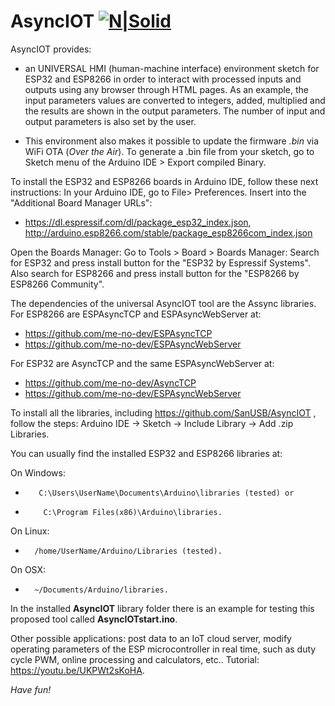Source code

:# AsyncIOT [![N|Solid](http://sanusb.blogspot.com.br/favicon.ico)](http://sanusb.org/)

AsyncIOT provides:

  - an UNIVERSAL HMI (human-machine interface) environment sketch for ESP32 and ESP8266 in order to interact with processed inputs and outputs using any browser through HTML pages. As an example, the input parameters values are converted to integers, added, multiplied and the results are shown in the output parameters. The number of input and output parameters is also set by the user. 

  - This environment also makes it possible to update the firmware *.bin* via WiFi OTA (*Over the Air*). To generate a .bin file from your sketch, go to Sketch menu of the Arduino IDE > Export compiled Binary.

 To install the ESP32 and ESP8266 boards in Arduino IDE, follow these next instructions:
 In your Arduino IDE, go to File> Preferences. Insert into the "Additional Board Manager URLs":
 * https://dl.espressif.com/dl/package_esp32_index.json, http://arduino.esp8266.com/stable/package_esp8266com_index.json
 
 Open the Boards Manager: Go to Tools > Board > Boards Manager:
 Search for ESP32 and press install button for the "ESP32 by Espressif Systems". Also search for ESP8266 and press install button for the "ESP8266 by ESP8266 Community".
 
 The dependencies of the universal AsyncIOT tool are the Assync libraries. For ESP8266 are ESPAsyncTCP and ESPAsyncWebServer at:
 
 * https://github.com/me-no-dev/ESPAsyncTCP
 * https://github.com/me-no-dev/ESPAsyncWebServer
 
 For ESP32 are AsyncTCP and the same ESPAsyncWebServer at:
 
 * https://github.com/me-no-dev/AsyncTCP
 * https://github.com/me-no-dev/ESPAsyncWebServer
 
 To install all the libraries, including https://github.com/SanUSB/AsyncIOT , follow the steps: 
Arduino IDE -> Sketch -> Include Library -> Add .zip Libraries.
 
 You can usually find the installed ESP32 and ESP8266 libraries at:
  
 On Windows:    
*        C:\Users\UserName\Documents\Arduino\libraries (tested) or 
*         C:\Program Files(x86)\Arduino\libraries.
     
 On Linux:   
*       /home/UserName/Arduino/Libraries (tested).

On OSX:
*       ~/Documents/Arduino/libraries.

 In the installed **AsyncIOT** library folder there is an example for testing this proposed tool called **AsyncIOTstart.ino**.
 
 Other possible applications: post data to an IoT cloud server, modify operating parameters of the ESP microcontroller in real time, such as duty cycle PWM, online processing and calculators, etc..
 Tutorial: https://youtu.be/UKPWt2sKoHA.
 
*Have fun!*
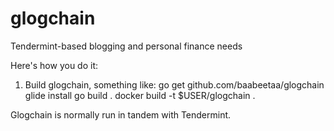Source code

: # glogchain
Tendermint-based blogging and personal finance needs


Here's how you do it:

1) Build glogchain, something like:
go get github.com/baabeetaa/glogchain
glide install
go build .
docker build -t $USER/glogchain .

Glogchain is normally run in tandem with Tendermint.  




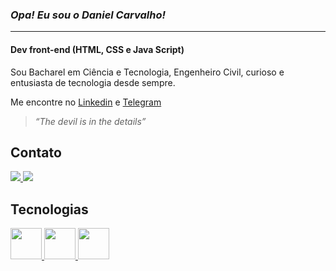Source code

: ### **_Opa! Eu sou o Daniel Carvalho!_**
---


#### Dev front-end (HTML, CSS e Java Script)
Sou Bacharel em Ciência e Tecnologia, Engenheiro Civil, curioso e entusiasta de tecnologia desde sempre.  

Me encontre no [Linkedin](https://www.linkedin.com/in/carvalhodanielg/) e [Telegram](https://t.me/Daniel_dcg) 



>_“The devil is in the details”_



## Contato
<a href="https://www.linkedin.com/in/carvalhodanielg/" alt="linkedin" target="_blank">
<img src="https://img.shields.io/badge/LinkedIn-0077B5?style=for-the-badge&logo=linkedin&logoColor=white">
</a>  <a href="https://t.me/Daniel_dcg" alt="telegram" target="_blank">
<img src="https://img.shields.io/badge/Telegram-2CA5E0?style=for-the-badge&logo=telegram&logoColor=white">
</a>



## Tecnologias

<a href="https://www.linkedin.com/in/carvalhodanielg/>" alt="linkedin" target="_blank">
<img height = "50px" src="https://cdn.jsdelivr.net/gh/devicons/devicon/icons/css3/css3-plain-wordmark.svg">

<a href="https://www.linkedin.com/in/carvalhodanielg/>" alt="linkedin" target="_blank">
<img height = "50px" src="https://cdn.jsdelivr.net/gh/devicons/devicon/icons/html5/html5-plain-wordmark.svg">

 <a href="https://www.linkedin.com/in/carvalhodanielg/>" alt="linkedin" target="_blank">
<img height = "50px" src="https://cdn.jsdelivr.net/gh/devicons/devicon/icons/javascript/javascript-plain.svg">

--- Required work ---
Extract all lines from the material above that include the word "installed".

--- Result of the task ---
 You can usually find the installed ESP32 and ESP8266 libraries at:
 In the installed **AsyncIOT** library folder there is an example for testing this proposed tool called **AsyncIOTstart.ino**.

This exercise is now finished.